The Story and Meanings of The Eucharist: 3

A series of four sermons

Historical background and study material
1: The Gathering of the People of God
2: The Liturgy of the Word
3: The Liturgy of the Supper: the Eucharistic Prayer
4: The Liturgy of the Supper: Communion and departure

3: The Liturgy of the Supper: the Eucharistic Prayer

Sermon preached on Sunday Sunday 23rd March

1. The Peace

This is an important act in the Eucharist and one which raises all kinds of feelings! It can be a moment that some dread and other relish. Care is needed. It is not the time for a gesture that is dependent on how well we know the person we are greeting.

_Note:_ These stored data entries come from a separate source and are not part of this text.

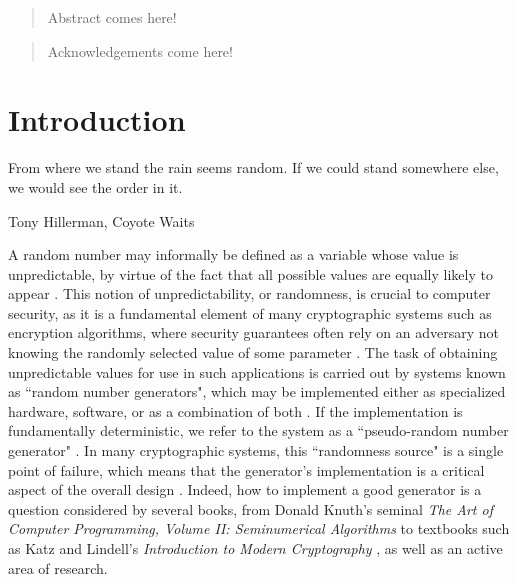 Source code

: \documentclass[12pt, titlepage]{report}
\theoremstyle{definition}
\begin{document}

\begin{abstract}
Abstract comes here!
\end{abstract}


\renewcommand{\abstractname}{Acknowledgements}
\begin{abstract}
Acknowledgements come here!
\end{abstract}



\tableofcontents
\clearpage



\chapter{Introduction}
\epigraph{From where we stand the rain seems random. If we could stand somewhere else, we would see the order in it.}{Tony Hillerman, Coyote Waits}

A random number may informally be defined as a variable whose value is unpredictable, by virtue of the fact that all possible values are equally likely to appear \cite[p. 7]{barker2007recommendation}. This notion of unpredictability, or randomness, is crucial to computer security, as it is a fundamental element of many cryptographic systems such as encryption algorithms, where security guarantees often rely on an adversary not knowing the randomly selected value of some parameter \cite[p. 169]{menezes1996handbook} \cite[p. 1]{kelsey1998cryptanalytic}. The task of obtaining unpredictable values for use in such applications is carried out by systems known as ``random number generators", which may be implemented either as specialized hardware, software, or as a combination of both \cite[p. 196, 172]{menezes1996handbook}. If the implementation is fundamentally deterministic, we refer to the system as a ``pseudo-random number generator" \cite[p. 169]{menezes1996handbook}. In many cryptographic systems, this ``randomness source" is a single point of failure, which means that the generator's implementation is a critical aspect of the overall design \cite[p. 2]{kelsey1998cryptanalytic}. Indeed, how to implement a good generator is a question considered by several books, from Donald Knuth's seminal \textit{The Art of Computer Programming, Volume II: Seminumerical Algorithms} \cite{donald1998art} to textbooks such as Katz and Lindell's \textit{Introduction to Modern Cryptography} \cite{katz2014introduction}, as well as an active area of research.
\end{document}
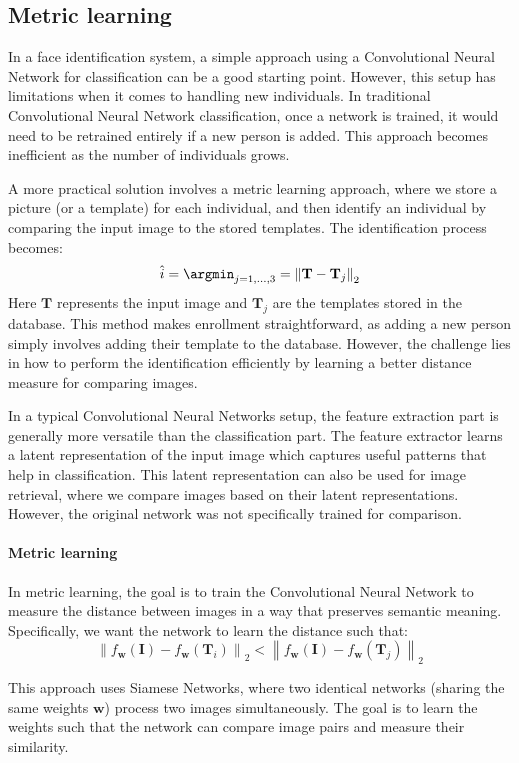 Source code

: \subsection{Metric learning}
In a face identification system, a simple approach using a Convolutional Neural Network for classification can be a good starting point.
However, this setup has limitations when it comes to handling new individuals. 
In traditional Convolutional Neural Network classification, once a network is trained, it would need to be retrained entirely if a new person is added. This approach becomes inefficient as the number of individuals grows.

A more practical solution involves a metric learning approach, where we store a picture (or a template) for each individual, and then identify an individual by comparing the input image to the stored templates. 
The identification process becomes:
\[\hat{i}=\argmin_{j=1,\dots,3}={\left\lVert \mathbf{T}-\mathbf{T}_j\right\rVert}_2 \]
Here $\mathbf{T}$ represents the input image and $\mathbf{T}_j$ are the templates stored in the database.
This method makes enrollment straightforward, as adding a new person simply involves adding their template to the database. 
However, the challenge lies in how to perform the identification efficiently by learning a better distance measure for comparing images.

In a typical Convolutional Neural Networks setup, the feature extraction part is generally more versatile than the classification part. 
The feature extractor learns a latent representation of the input image which captures useful patterns that help in classification.
This latent representation can also be used for image retrieval, where we compare images based on their latent representations.
However, the original network was not specifically trained for comparison. 

\paragraph*{Metric learning}
In metric learning, the goal is to train the Convolutional Neural Network to measure the distance between images in a way that preserves semantic meaning. 
Specifically, we want the network to learn the distance such that:
\[{\left\lVert f_{\mathbf{w}}(\mathbf{I})-f_{\mathbf{w}}(\mathbf{T}_i)\right\rVert}_2<{\left\lVert f_{\mathbf{w}}(\mathbf{I})-f_{\mathbf{w}}(\mathbf{T}_j)\right\rVert}_2\]

\noindent This approach uses Siamese Networks, where two identical networks (sharing the same weights $\mathbf{w}$) process two images simultaneously. 
The goal is to learn the weights such that the network can compare image pairs and measure their similarity.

The gesture is a sign, an indication, that it is the peace of Christ that we share, a blessing that we would wish on everyone, from those that we are finding most difficult to be alongside, to those whose friendship means so much to us. We salute the divine in one another…. encouraging and supporting one another on our Christian journey.

2. The Offertory

This marks the physical move to the altar with the preparation of the gifts. It also gives us an opportunity to express our thanks, to give our offering back to God through the collection. It is an expression of our faith. It sometimes makes sense if we view the offering of the gifts of bread and wine as ours, even ourselves, being put at God's disposal . We can see them as symbolizing our talents and gifts, placed before God to be perfected by grace. This is done when they are brought up, on our behalf, by two people within the congregation.

3. The Eucharistic Prayer

I remember a party that a friend of mine decided to have with a group of friends. She had set her heart on gathering a very diverse number of people together and I offered to help. She made all kinds of preparations, had gone to endless trouble, but when the evening came it went hopelessly wrong. People argued and didn't really talk to one another and it left my friend feeling pretty miserable. Perhaps the first Maundy Thursday was rather like that, not least, of course, for Jesus.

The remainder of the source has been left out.